## ABOUT THIS TASK
Show all the lines in the data below that include the word "along".

## Items from a data source
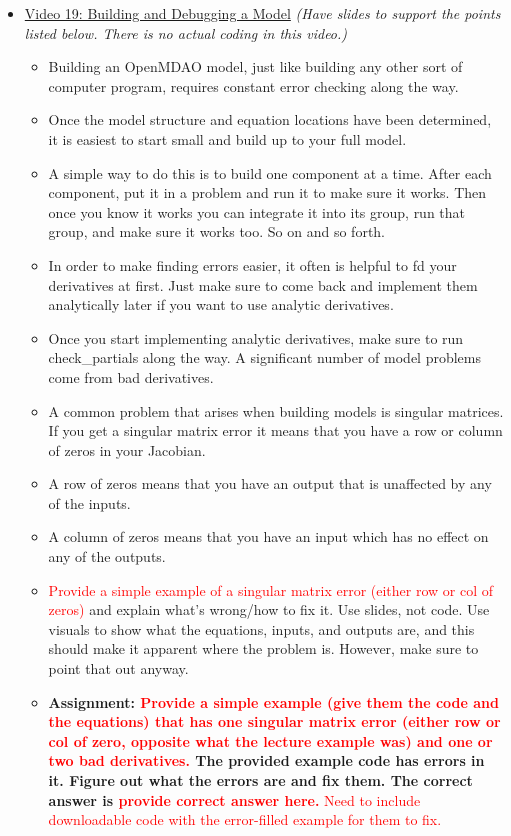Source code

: \documentclass[12pt, letterpaper]{article}
\begin{document}
\begin{itemize}
	\item \underline{Video 19: Building and Debugging a Model} \textit{(Have slides to support the points listed below. There is no  actual coding in this video.)}
		\begin{itemize}
			\item Building an OpenMDAO model, just like building any other sort of computer program, requires constant error checking along the way.
			\item Once the model structure and equation locations have been determined, it is easiest to start small and build up to your full model.
			\item A simple way to do this is to build one component at a time. After each component, put it in a problem and run it to make sure it works. Then once you know it works you can integrate it into its group, run that group, and make sure it works too. So on and so forth.
			\item In order to make finding errors easier, it often is helpful to fd your derivatives at first. Just make sure to come back and implement them analytically later if you want to use analytic derivatives.
			\item Once you start implementing analytic derivatives, make sure to run check\_partials along the way. A significant number of model problems come from bad derivatives.
			\item A common problem that arises when building models is singular matrices. If you get a singular matrix error it means that you have a row or column of zeros in your Jacobian.
			\item A row of zeros means that you have an output that is unaffected by any of the inputs.
			\item A column of zeros means that you have an input which has no effect on any of the outputs.
			\item \textcolor{red}{Provide a simple example of a singular matrix error (either row or col of zeros)} and explain what’s wrong/how to fix it. Use slides, not code. Use visuals to show what the equations, inputs, and outputs are, and this should make it apparent where the problem is. However, make sure to point that out anyway.
			\item \textbf{Assignment: \textcolor{red}{Provide a simple example (give them the code and the equations) that has one singular matrix error (either row or col of zero, opposite what the lecture example was) and one or two bad derivatives.} The provided example code has errors in it. Figure out what the errors are and fix them. The correct answer is \textcolor{red}{provide correct answer here.}} \textcolor{red}{Need to include downloadable code with the error-filled example for them to fix.}
		\end{itemize}
		

\end{itemize}
\end{document}
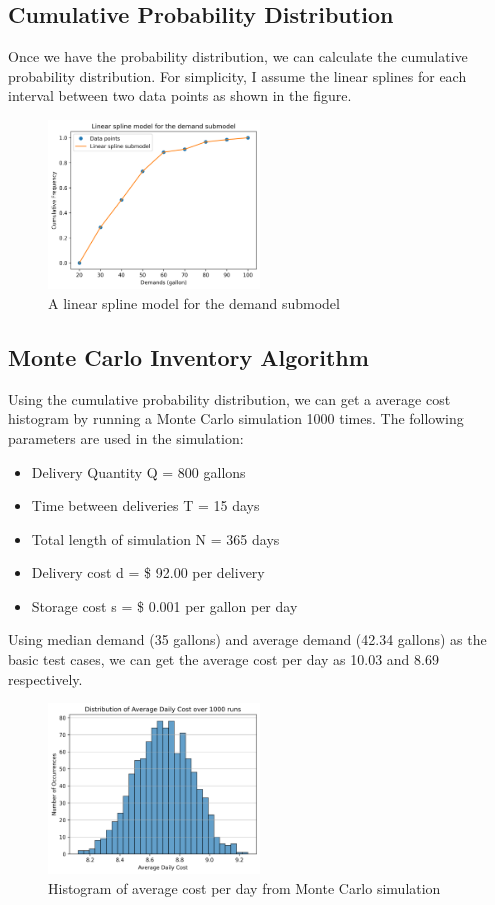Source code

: \documentclass[11pt]{article}
\begin{document}
\subsection{Cumulative Probability Distribution}
Once we have the probability distribution, we can calculate the cumulative probability distribution. For simplicity, I assume the linear splines for each interval between two data points as shown in the figure.

\begin{figure}[H]
    \centering
    \includegraphics[width=0.5\textwidth]{interpolation}
    \caption{A linear spline model for the demand submodel}
    \label{fit}
\end{figure}

\subsection{Monte Carlo Inventory Algorithm}
Using the cumulative probability distribution, we can get a average cost histogram by running a Monte Carlo simulation 1000 times. The following parameters are used in the simulation:
\begin{itemize}
    \item Delivery Quantity Q = 800 gallons
    \item Time between deliveries T = 15 days
    \item Total length of simulation N = 365 days
    \item Delivery cost d = \$ 92.00 per delivery
    \item Storage cost s = \$ 0.001 per gallon per day
\end{itemize}

Using median demand (35 gallons) and average demand (42.34 gallons) as the basic test cases, we can get the average cost per day as 10.03 and 8.69 respectively.

\begin{figure}[H]
    \centering
    \includegraphics[width=0.5\textwidth]{cost_histogram}
    \caption{Histogram of average cost per day from Monte Carlo simulation}
    \label{average_cost}
\end{figure}
\end{document}
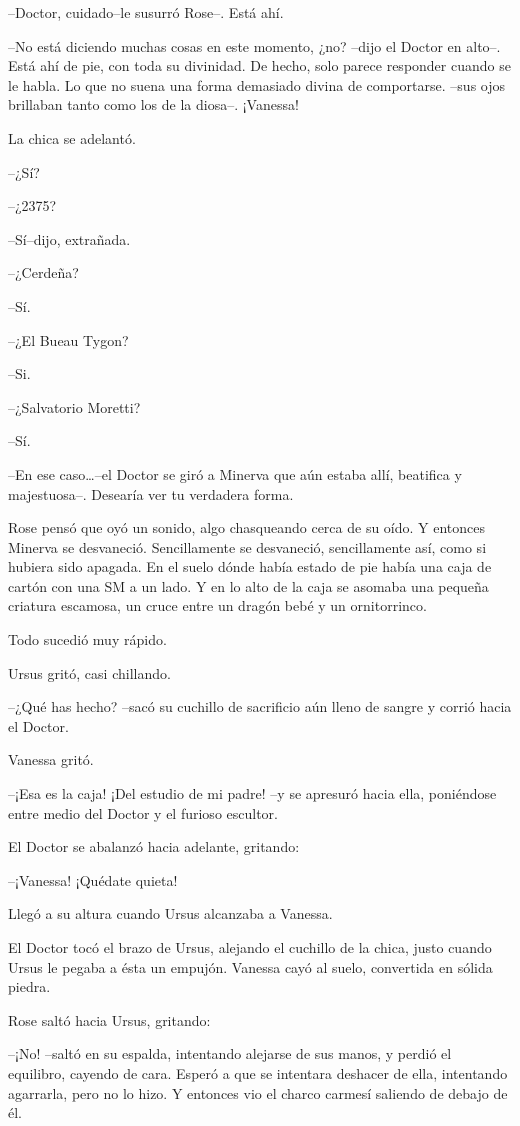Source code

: --Doctor, cuidado--le susurró Rose--. Está ahí.

--No está diciendo muchas cosas en este momento, ¿no? --dijo el Doctor
en alto--. Está ahí de pie, con toda su divinidad. De hecho, solo parece
responder cuando se le habla. Lo que no suena una forma demasiado divina
de comportarse. --sus ojos brillaban tanto como los de la diosa--.
¡Vanessa!

La chica se adelantó.

--¿Sí?

--¿2375?

--Sí--dijo, extrañada.

--¿Cerdeña?

--Sí.

--¿El Bueau Tygon?

--Si.

--¿Salvatorio Moretti?

--Sí.

--En ese caso\ldots{}--el Doctor se giró a Minerva que aún estaba allí,
beatifica y majestuosa--. Desearía ver tu verdadera forma.

Rose pensó que oyó un sonido, algo chasqueando cerca de su oído. Y
entonces Minerva se desvaneció. Sencillamente se desvaneció,
sencillamente así, como si hubiera sido apagada. En el suelo dónde había
estado de pie había una caja de cartón con una SM a un lado. Y en lo
alto de la caja se asomaba una pequeña criatura escamosa, un cruce entre
un dragón bebé y un ornitorrinco.

Todo sucedió muy rápido.

Ursus gritó, casi chillando.

--¿Qué has hecho? --sacó su cuchillo de sacrificio aún lleno de sangre y
corrió hacia el Doctor.

Vanessa gritó.

--¡Esa es la caja! ¡Del estudio de mi padre! --y se apresuró hacia ella,
poniéndose entre medio del Doctor y el furioso escultor.

El Doctor se abalanzó hacia adelante, gritando:

--¡Vanessa! ¡Quédate quieta!

Llegó a su altura cuando Ursus alcanzaba a Vanessa.

El Doctor tocó el brazo de Ursus, alejando el cuchillo de la chica,
justo cuando Ursus le pegaba a ésta un empujón. Vanessa cayó al suelo,
convertida en sólida piedra.

Rose saltó hacia Ursus, gritando:

--¡No! --saltó en su espalda, intentando alejarse de sus manos, y perdió
el equilibro, cayendo de cara. Esperó a que se intentara deshacer de
ella, intentando agarrarla, pero no lo hizo. Y entonces vio el charco
carmesí saliendo de debajo de él.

## TASK ANSWER
			\item Building an OpenMDAO model, just like building any other sort of computer program, requires constant error checking along the way.
			\item Once you start implementing analytic derivatives, make sure to run check\_partials along the way. A significant number of model problems come from bad derivatives.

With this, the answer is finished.